Dr Peter Chippendale

The title of Honorary Fellow of the University was conferred upon Dr Peter Chippendale at the Education and Social Work graduation ceremony held at 2.00pm on 20 April 2007.

Dr Peter Chippendale

The Chancellor the Hon Justice Kim Santow conferring the title upon Dr Chippendale, photo, copyright Memento Photography.


Chancellor, I present to you, Peter Chippendale, Bachelor of Arts, and Master of Education, of this University, and Doctor of Philosophy of the University of Lancaster, for the conferring of the title of Honorary Fellow of the University.

Dr Chippendale’s research interest has been largely in the history of the higher learning, especially in the English and Irish traditions, and in Nineteenth Century New South Wales.

Thus his MA Thesis was titled ‘The Changing Idea of the University in Colonial New South Wales 1860-1890’, while his PhD bore the title, ‘The Debate on the Idea of the University in England and Ireland, 1825-c.1850, and Its Implications for the Early Development of the Idea of the University in New South Wales, 1845-c.1860’.

At the same time, he maintained an interest in the philosophy of education, in which field he presented ‘The Contribution of Rational Humanist Thinkers to the Educational Thought of the Twentieth Century’, as a dissertation for the degree of Master of Education. He was one of the earliest MEd graduates here, in 1962.

His research brought him into touch with some of the University’s most distinguished scholars - including Geoff Sherington and the late Bill Connell, Ken Cable, and Cliff Turney.

The high point in his research came with the publication of Volume I, of ‘Australia’s First: A History of the University of Sydney 1850-1939’, commissioned by the Senate as the official history of the University, and published by Hale & Iremonger in 1991.

Early in 1988 Dr Chippendale retired from the position of Head of the Higher Education Research Unit, in the University of Southern Queensland. The so-called ‘HEU’, he says, ‘in fact consisted of my secretary, Joan Wilberforce, and me. Nevertheless, we formed one of the most powerful influences in Australian higher education in the late Twentieth Century - conducting a series of annual conferences on current issues of fundamental importance in Australian Higher Education, and we regularly attracted speakers and delegates of the calibre of Peter Karmel, Senator John Button, Sir Bruce Williams, Sir John Carrick, and many others. Participants, moreover, normally included academics and academic administrators from all states and territories. I remain deeply indebted to Joan’.

After retiring Dr Chippendale continued what had become almost another, or parallel, career during his working life. He had spent many years as an elected staff member of the Council of the Darling Downs Institute of Advanced Education, the predecessor of University of Southern Queensland, and was appointed by the Education Minister, Paul Braddy, in the then recently elected Goss Government, to the Governing Council of USQ.

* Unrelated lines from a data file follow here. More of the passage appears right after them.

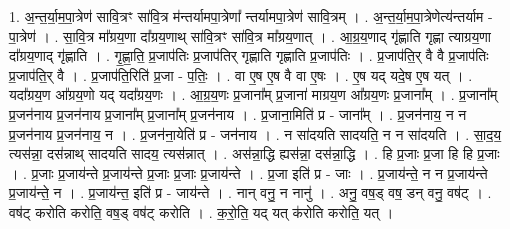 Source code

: \documentclass[17pt]{extarticle}
\begin{document}
1. अ॒न्त॒र्या॒म॒पा॒त्रेण॑ सावि॒त्रꣳ सा॑वि॒त्र म॑न्तर्यामपा॒त्रेणा᳚ न्तर्यामपा॒त्रेण॑ सावि॒त्रम् । . अ॒न्त॒र्या॒म॒पा॒त्रेणेत्य॑न्तर्याम - पा॒त्रेण॑ । . सा॒वि॒त्र मा᳚ग्रय॒णा दा᳚ग्रय॒णाथ् सा॑वि॒त्रꣳ सा॑वि॒त्र मा᳚ग्रय॒णात् । . आ॒ग्र॒य॒णाद् गृ॑ह्णाति गृह्णा त्याग्रय॒णा दा᳚ग्रय॒णाद् गृ॑ह्णाति । . गृ॒ह्णा॒ति॒ प्र॒जाप॑तिः प्र॒जाप॑तिर् गृह्णाति गृह्णाति प्र॒जाप॑तिः । . प्र॒जाप॑ति॒र् वै वै प्र॒जाप॑तिः प्र॒जाप॑ति॒र् वै । . प्र॒जाप॑ति॒रिति॑ प्र॒जा - प॒तिः॒ । . वा ए॒ष ए॒ष वै वा ए॒षः । . ए॒ष यद् यदे॒ष ए॒ष यत् । . यदा᳚ग्रय॒ण आ᳚ग्रय॒णो यद् यदा᳚ग्रय॒णः । . आ॒ग्र॒य॒णः प्र॒जाना᳚म् प्र॒जाना॑ माग्रय॒ण आ᳚ग्रय॒णः प्र॒जाना᳚म् । . प्र॒जाना᳚म् प्र॒जन॑नाय प्र॒जन॑नाय प्र॒जाना᳚म् प्र॒जाना᳚म् प्र॒जन॑नाय । . प्र॒जाना॒मिति॑ प्र - जाना᳚म् । . प्र॒जन॑नाय॒ न न प्र॒जन॑नाय प्र॒जन॑नाय॒ न । . प्र॒जन॑ना॒येति॑ प्र - जन॑नाय । . न सा॑दयति सादयति॒ न न सा॑दयति । . सा॒द॒य॒ त्यस॑न्ना॒ दस॑न्नाथ् सादयति सादय॒ त्यस॑न्नात् । . अस॑न्ना॒द्धि ह्यस॑न्ना॒ दस॑न्ना॒द्धि । . हि प्र॒जाः प्र॒जा हि हि प्र॒जाः । . प्र॒जाः प्र॒जाय॑न्ते प्र॒जाय॑न्ते प्र॒जाः प्र॒जाः प्र॒जाय॑न्ते । . प्र॒जा इति॑ प्र - जाः । . प्र॒जाय॑न्ते॒ न न प्र॒जाय॑न्ते प्र॒जाय॑न्ते॒ न । . प्र॒जाय॑न्त॒ इति॑ प्र - जाय॑न्ते । . नान् वनु॒ न नानु॑ । . अनु॒ वष॒ड् वष॒ डन् वनु॒ वष॑ट् । . वष॑ट् करोति करोति॒ वष॒ड् वष॑ट् करोति । . क॒रो॒ति॒ यद् यत् क॑रोति करोति॒ यत् । \newline
\end{document}
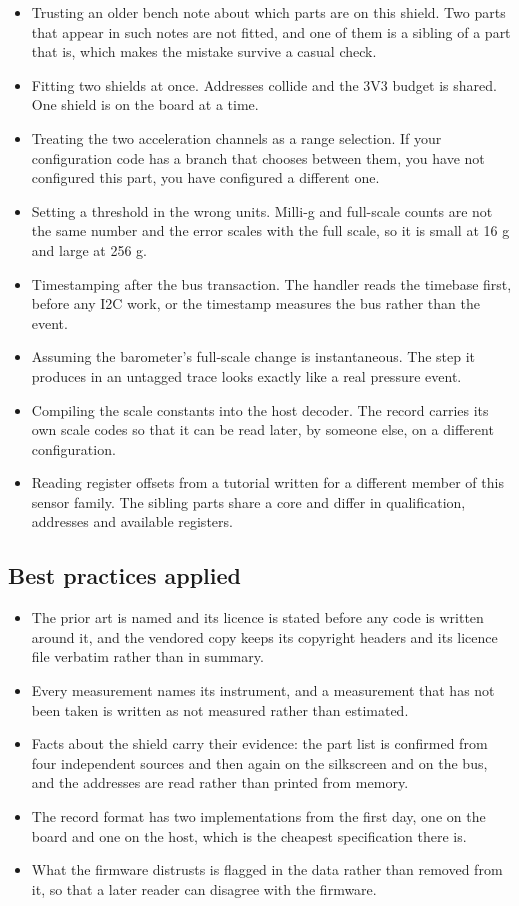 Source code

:\begin{itemize}
\item Trusting an older bench note about which parts are on this shield. Two
parts that appear in such notes are not fitted, and one of them is a sibling of
a part that is, which makes the mistake survive a casual check.
\item Fitting two shields at once. Addresses collide and the 3V3 budget is
shared. One shield is on the board at a time.
\item Treating the two acceleration channels as a range selection. If your
configuration code has a branch that chooses between them, you have not
configured this part, you have configured a different one.
\item Setting a threshold in the wrong units. Milli-g and full-scale counts are
not the same number and the error scales with the full scale, so it is small at
16 g and large at 256 g.
\item Timestamping after the bus transaction. The handler reads the timebase
first, before any I2C work, or the timestamp measures the bus rather than the
event.
\item Assuming the barometer's full-scale change is instantaneous. The step it
produces in an untagged trace looks exactly like a real pressure event.
\item Compiling the scale constants into the host decoder. The record carries
its own scale codes so that it can be read later, by someone else, on a
different configuration.
\item Reading register offsets from a tutorial written for a different member of
this sensor family. The sibling parts share a core and differ in qualification,
addresses and available registers.
\end{itemize}

\subsection*{Best practices applied}

\begin{itemize}
\item The prior art is named and its licence is stated before any code is
written around it, and the vendored copy keeps its copyright headers and its
licence file verbatim rather than in summary.
\item Every measurement names its instrument, and a measurement that has not
been taken is written as not measured rather than estimated.
\item Facts about the shield carry their evidence: the part list is confirmed
from four independent sources and then again on the silkscreen and on the bus,
and the addresses are read rather than printed from memory.
\item The record format has two implementations from the first day, one on the
board and one on the host, which is the cheapest specification there is.
\item What the firmware distrusts is flagged in the data rather than removed
from it, so that a later reader can disagree with the firmware.
\end{itemize}

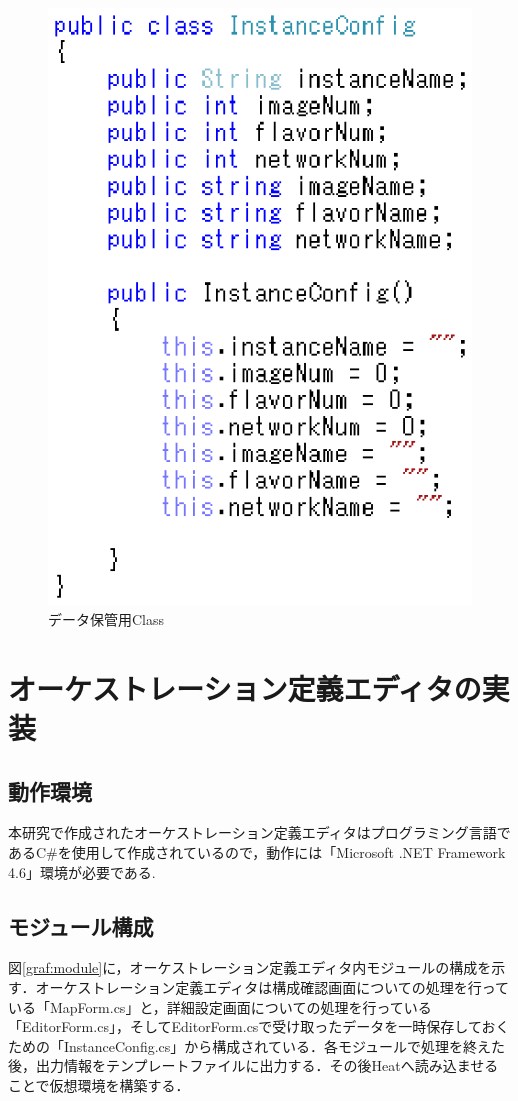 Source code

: \documentclass[mingoth]{kut-paper}		%
\begin{document}
	\begin{figure}[H]
		\begin{center}
			\includegraphics[scale=1.3]{Document/Source1.eps}
			\caption{データ保管用Class}
			\label{graf:3}
		\end{center}
	\end{figure}
	
\chapter{オーケストレーション定義エディタの実装}
	\section{動作環境}
	本研究で作成されたオーケストレーション定義エディタはプログラミング言語であるC\#を使用して作成されているので，動作には「Microsoft .NET Framework 4.6」環境が必要である.
	
	\section{モジュール構成}
	図\ref{graf:module}に，オーケストレーション定義エディタ内モジュールの構成を示す．オーケストレーション定義エディタは構成確認画面についての処理を行っている「MapForm.cs」と，詳細設定画面についての処理を行っている「EditorForm.cs」，そしてEditorForm.csで受け取ったデータを一時保存しておくための「InstanceConfig.cs」から構成されている．各モジュールで処理を終えた後，出力情報をテンプレートファイルに出力する．その後Heatへ読み込ませることで仮想環境を構築する．
	
\end{document}
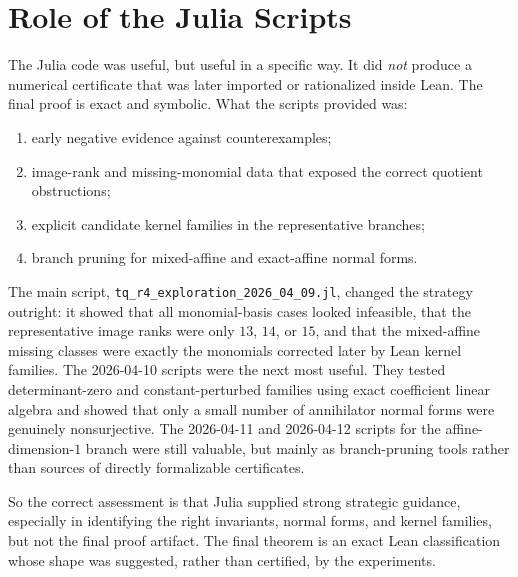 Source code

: \documentclass[10pt]{article}
\begin{document}
\section*{Role of the Julia Scripts}
The Julia code was useful, but useful in a specific way. It did \emph{not}
produce a numerical certificate that was later imported or rationalized inside
Lean. The final proof is exact and symbolic. What the scripts provided was:

\begin{enumerate}
\item early negative evidence against counterexamples;
\item image-rank and missing-monomial data that exposed the correct quotient
obstructions;
\item explicit candidate kernel families in the representative branches;
\item branch pruning for mixed-affine and exact-affine normal forms.
\end{enumerate}

The main script, \texttt{tq\_r4\_exploration\_2026\_04\_09.jl}, changed the
strategy outright: it showed that all monomial-basis cases looked infeasible,
that the representative image ranks were only $13$, $14$, or $15$, and that
the mixed-affine missing classes were exactly the monomials corrected later by
Lean kernel families. The 2026-04-10 scripts were the next most useful. They
tested determinant-zero and constant-perturbed families using exact coefficient
linear algebra and showed that only a small number of annihilator normal forms
were genuinely nonsurjective. The 2026-04-11 and 2026-04-12 scripts for the
affine-dimension-$1$ branch were still valuable, but mainly as branch-pruning
tools rather than sources of directly formalizable certificates.

So the correct assessment is that Julia supplied strong strategic guidance,
especially in identifying the right invariants, normal forms, and kernel
families, but not the final proof artifact. The final theorem is an exact Lean
classification whose shape was suggested, rather than certified, by the
experiments.
\end{document}

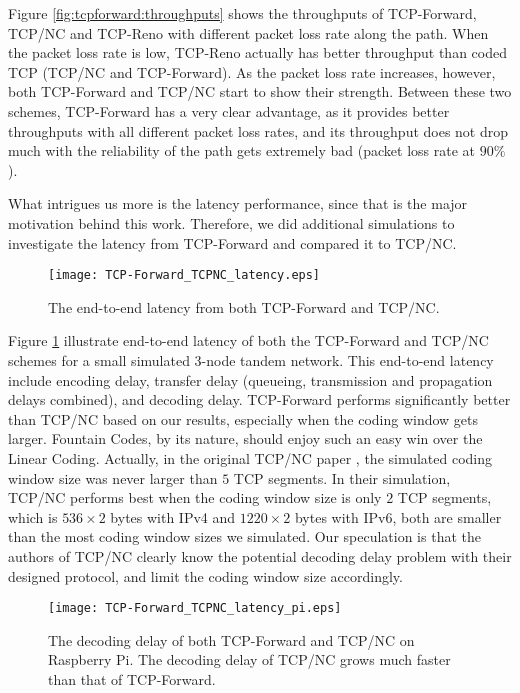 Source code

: \documentclass[10pt, conference, final, letterpaper]{IEEEtran}
\theoremstyle{definition}
\begin{document}
Figure \ref{fig:tcpforward:throughputs} shows the throughputs of TCP-Forward, TCP/NC and TCP-Reno with different packet loss rate along the path. When the packet loss rate is low, TCP-Reno actually has better throughput than coded TCP (TCP/NC and TCP-Forward). As the packet loss rate increases, however, both TCP-Forward and TCP/NC start to show their strength. Between these two schemes, TCP-Forward has a very clear advantage, as it provides better throughputs with all different packet loss rates, and its throughput does not drop much with the reliability of the path gets extremely bad (packet loss rate at $90\%$).

What intrigues us more is the latency performance, since that is the major motivation behind this work. Therefore, we did additional simulations to investigate the latency from TCP-Forward and compared it to TCP/NC.

\begin{figure}[htb]
	\begin{center}
		\texttt{[image: TCP-Forward\_TCPNC\_latency.eps]}
	\end{center}
	\caption{The end-to-end latency from both TCP-Forward and TCP/NC.}
	\label{fig:tcpforward:tcpnc}
\end{figure}

Figure \ref{fig:tcpforward:tcpnc} illustrate end-to-end latency of both the TCP-Forward and TCP/NC schemes for a small simulated 3-node tandem network. This end-to-end latency include encoding delay, transfer delay (queueing, transmission and propagation delays combined), and decoding delay. TCP-Forward performs significantly better than TCP/NC based on our results, especially when the coding window gets larger. Fountain Codes, by its nature, should enjoy such an easy win over the Linear Coding. Actually, in the original TCP/NC paper \cite{TCPNC}, the simulated coding window size was never larger than $5$ TCP segments. In their simulation, TCP/NC performs best when the coding window size is only $2$ TCP segments, which is $536 \times 2$ bytes with IPv4 and $1220 \times 2$ bytes with IPv6, both are smaller than the most coding window sizes we simulated. Our speculation is that the authors of TCP/NC clearly know the potential decoding delay problem with their designed protocol, and limit the coding window size accordingly.

\begin{figure}[thb]
	\begin{center}
		\texttt{[image: TCP-Forward\_TCPNC\_latency\_pi.eps]}
	\end{center}
	\caption{The decoding delay of both TCP-Forward and TCP/NC on Raspberry Pi. The decoding delay of TCP/NC grows much faster than that of TCP-Forward.}
	\label{fig:tcpforward:tcpnc:pi}
\end{figure}
\end{document}
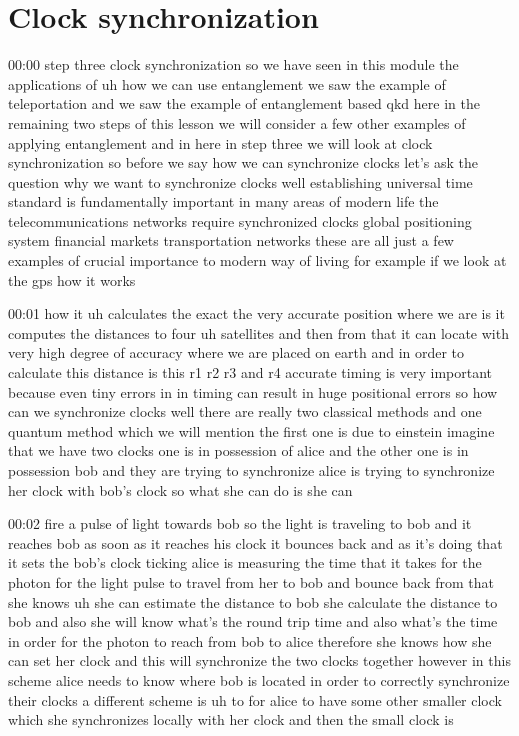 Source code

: \section{Clock synchronization}

00:00
step three clock synchronization so we have seen in this module the
applications of uh how we can use entanglement we saw the
example of teleportation and we saw the example of entanglement
based qkd here in the remaining two steps of this lesson we will consider a
few other examples of applying entanglement and in
here in step three we will look at clock synchronization
so before we say how we can synchronize clocks
let's ask the question why we want to synchronize clocks
well establishing universal time standard is fundamentally important
in many areas of modern life the telecommunications networks require
synchronized clocks global positioning system financial
markets transportation networks these are all just a few examples of
crucial importance to modern way of living
for example if we look at the gps how it works

00:01
how it uh calculates the exact the very accurate position where we are is
it computes the distances to four uh satellites
and then from that it can locate with very high degree of accuracy
where we are placed on earth and in order to calculate this distance is
this r1 r2 r3 and r4 accurate timing is very important because even tiny errors
in in timing can result in huge positional errors
so how can we synchronize clocks well there are really two classical methods
and one quantum method which we will mention
the first one is due to einstein imagine that we have two clocks
one is in possession of alice and the other one is in possession bob
and they are trying to synchronize alice is trying to synchronize
her clock with bob's clock so what she can do is she can

00:02
fire a pulse of light towards bob so the light is traveling to bob and it
reaches bob as soon as it reaches his clock it bounces back and as it's
doing that it sets the bob's clock ticking alice is measuring the time that it
takes for the photon for the light pulse to travel from her to bob and bounce
back from that she knows uh she can estimate
the distance to bob she calculate the distance to bob
and also she will know what's the round trip time and also what's the
time in order for the photon to reach from bob to alice
therefore she knows how she can set her clock
and this will synchronize the two clocks together
however in this scheme alice needs to know where bob is located
in order to correctly synchronize their clocks
a different scheme is uh to for alice to have some other
smaller clock which she synchronizes locally
with her clock and then the small clock is

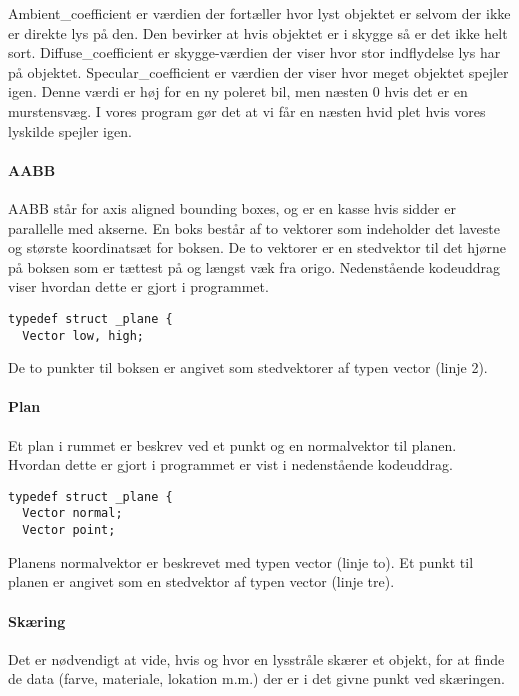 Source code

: Ambient\_coefficient er værdien der fortæller hvor lyst objektet er selvom der ikke er direkte lys på den. Den bevirker at hvis objektet er i skygge så er det ikke helt sort.
Diffuse_coefficient er skygge-værdien der viser hvor stor indflydelse lys har på objektet. 
Specular\_coefficient er værdien der viser hvor meget objektet spejler igen. Denne værdi er høj for en ny poleret bil, men næsten 0 hvis det er en murstensvæg. I vores program gør det at vi får en næsten hvid plet hvis vores lyskilde spejler igen.

\paragraph{AABB}
AABB står for axis aligned bounding boxes, og er en kasse hvis sidder er parallelle med akserne. En boks består af to vektorer som indeholder det laveste og største koordinatsæt for boksen. De to vektorer er en stedvektor til det hjørne på boksen som er tættest på og længst væk fra origo. Nedenstående kodeuddrag viser hvordan dette er gjort i programmet.

\begin{lstlisting}[style=Cstyle, caption=Struct til bounding boxes]
typedef struct _plane {
  Vector low, high;
\end{lstlisting}

De to punkter til boksen er angivet som stedvektorer af typen vector (linje 2).

\paragraph{Plan}
Et plan i rummet er beskrev ved et punkt og en normalvektor til planen. Hvordan dette er gjort i programmet er vist i nedenstående kodeuddrag. 

\begin{lstlisting}[style=Cstyle, caption=Struct til plan]
typedef struct _plane {
  Vector normal;
  Vector point;
\end{lstlisting}

Planens normalvektor er beskrevet med typen vector (linje to). Et punkt til planen er angivet som en stedvektor af typen vector (linje tre).

\paragraph{Skæring}
Det er nødvendigt at vide, hvis og hvor en lysstråle skærer et objekt, for at finde de data (farve, materiale, lokation m.m.) der er i det givne punkt ved skæringen.

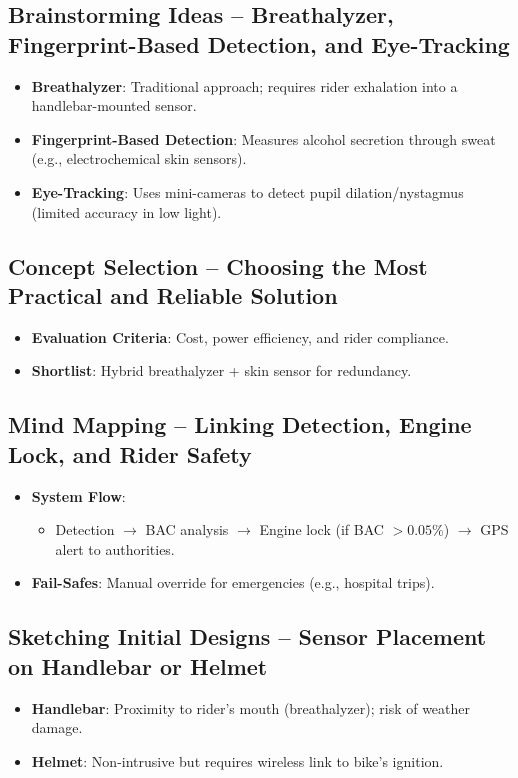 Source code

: \documentclass{article}
\begin{document}
\subsection{Brainstorming Ideas -- Breathalyzer, Fingerprint-Based Detection, and Eye-Tracking}
\begin{itemize}
    \item \textbf{Breathalyzer}: Traditional approach; requires rider exhalation into a handlebar-mounted sensor.
    \item \textbf{Fingerprint-Based Detection}: Measures alcohol secretion through sweat (e.g., electrochemical skin sensors).
    \item \textbf{Eye-Tracking}: Uses mini-cameras to detect pupil dilation/nystagmus (limited accuracy in low light).
\end{itemize}

\subsection{Concept Selection -- Choosing the Most Practical and Reliable Solution}
\begin{itemize}
    \item \textbf{Evaluation Criteria}: Cost, power efficiency, and rider compliance.
    \item \textbf{Shortlist}: Hybrid breathalyzer + skin sensor for redundancy.
\end{itemize}

\subsection{Mind Mapping -- Linking Detection, Engine Lock, and Rider Safety}
\begin{itemize}
    \item \textbf{System Flow}: 
    \begin{itemize}
        \item Detection $\rightarrow$ BAC analysis $\rightarrow$ Engine lock (if BAC $>0.05\%$) $\rightarrow$ GPS alert to authorities.
    \end{itemize}
    \item \textbf{Fail-Safes}: Manual override for emergencies (e.g., hospital trips).
\end{itemize}

\subsection{Sketching Initial Designs -- Sensor Placement on Handlebar or Helmet}
\begin{itemize}
    \item \textbf{Handlebar}: Proximity to rider’s mouth (breathalyzer); risk of weather damage.
    \item \textbf{Helmet}: Non-intrusive but requires wireless link to bike’s ignition.
\end{itemize}
\end{document}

During the 1980s Dr Chippendale helped to establish the University of Sydney Alumni Association, Darling Downs, which embraced Sydney graduates, not only across the Downs, but also included members from Western Queensland and Greater Brisbane. Dr Chippendale invited Sir Bruce Williams to become Patron of the organisation, which he readily accepted. Sir Bruce addressed the inaugural dinner of the Association and throughout the 80s and 90s functions conducted by the Association became a kind of focal point for intellectual nourishment among Sydney graduates.

Dr Chippendale was elected Deputy Chancellor of USQ. In the 1990s, and while the incumbent of this senior office, he attempted to inculcate many of the values of the University of Sydney into the operation of the regional institution.

Finally, it should be noted that Dr Chippendale had a significant influence on higher education policy, not only in his choice of conference topics and papers, but also in his research and publications; for example, Changing Patterns of Teaching and Learning: the Use and Potential of Distance Education Materials in Australian Higher Education, researched and written together with Professor Dick Johnson, for the National Board of Education and Training in 1992.

Chancellor, I present to you Peter Richard Chippendale and invite you to confer upon him the title of Honorary Fellow of the University.